→ Records provided
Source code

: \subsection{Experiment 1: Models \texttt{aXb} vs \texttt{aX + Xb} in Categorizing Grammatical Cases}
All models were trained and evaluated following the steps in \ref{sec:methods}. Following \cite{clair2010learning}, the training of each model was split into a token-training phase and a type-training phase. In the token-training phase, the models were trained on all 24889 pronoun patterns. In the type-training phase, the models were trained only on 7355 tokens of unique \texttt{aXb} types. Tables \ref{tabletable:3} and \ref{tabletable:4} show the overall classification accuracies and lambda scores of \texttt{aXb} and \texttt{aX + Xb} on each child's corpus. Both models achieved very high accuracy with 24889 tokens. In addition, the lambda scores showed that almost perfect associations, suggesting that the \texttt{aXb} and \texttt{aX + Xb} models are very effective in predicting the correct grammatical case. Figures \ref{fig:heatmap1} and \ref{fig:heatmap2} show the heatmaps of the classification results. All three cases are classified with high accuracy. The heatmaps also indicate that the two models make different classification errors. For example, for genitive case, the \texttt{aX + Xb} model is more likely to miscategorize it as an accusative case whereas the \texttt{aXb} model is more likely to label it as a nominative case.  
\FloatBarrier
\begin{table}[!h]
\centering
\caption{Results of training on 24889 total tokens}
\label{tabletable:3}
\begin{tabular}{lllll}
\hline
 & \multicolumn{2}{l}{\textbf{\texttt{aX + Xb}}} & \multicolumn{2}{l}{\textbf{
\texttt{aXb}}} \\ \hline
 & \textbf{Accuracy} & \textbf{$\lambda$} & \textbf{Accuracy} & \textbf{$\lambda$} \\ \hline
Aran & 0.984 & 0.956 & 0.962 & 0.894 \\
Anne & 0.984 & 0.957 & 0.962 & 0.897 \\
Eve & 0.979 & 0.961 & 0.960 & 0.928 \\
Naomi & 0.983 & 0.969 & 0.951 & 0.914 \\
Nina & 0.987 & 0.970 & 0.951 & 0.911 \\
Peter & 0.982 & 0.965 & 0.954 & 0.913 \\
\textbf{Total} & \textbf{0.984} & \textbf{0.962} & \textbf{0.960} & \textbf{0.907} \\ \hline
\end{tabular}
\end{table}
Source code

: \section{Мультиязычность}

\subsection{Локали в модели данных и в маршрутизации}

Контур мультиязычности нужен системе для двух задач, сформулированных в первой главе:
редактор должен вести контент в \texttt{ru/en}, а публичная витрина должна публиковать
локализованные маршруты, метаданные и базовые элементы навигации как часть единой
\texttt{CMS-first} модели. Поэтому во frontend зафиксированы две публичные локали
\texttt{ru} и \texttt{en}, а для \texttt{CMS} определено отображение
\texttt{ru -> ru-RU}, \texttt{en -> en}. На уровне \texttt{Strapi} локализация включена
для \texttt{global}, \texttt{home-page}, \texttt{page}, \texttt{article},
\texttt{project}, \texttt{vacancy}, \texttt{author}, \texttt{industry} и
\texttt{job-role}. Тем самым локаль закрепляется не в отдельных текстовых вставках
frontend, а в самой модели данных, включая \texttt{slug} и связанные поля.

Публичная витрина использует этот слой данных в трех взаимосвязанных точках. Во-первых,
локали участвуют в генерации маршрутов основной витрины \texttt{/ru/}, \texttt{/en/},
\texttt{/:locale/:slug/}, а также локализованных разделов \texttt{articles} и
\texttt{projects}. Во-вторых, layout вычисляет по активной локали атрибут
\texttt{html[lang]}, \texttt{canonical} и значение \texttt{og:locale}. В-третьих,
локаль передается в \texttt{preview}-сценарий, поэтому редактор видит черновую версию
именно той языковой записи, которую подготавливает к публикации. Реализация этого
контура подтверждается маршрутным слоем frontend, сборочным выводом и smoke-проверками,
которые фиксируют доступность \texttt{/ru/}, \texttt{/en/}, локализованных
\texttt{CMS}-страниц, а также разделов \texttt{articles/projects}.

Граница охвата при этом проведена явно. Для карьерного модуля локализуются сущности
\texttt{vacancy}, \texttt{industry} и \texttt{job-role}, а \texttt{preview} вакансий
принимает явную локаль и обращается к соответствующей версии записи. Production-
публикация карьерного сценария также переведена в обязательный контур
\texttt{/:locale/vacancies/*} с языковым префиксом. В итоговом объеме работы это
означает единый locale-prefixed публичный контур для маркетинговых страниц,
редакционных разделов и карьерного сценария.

→ Problem description
Retrieve each line of the data in which the word "локаль" can be found.

→ Problem solution
\texttt{job-role}. Тем самым локаль закрепляется не в отдельных текстовых вставках
локаль передается в \texttt{preview}-сценарий, поэтому редактор видит черновую версию
принимает явную локаль и обращается к соответствующей версии записи. Production-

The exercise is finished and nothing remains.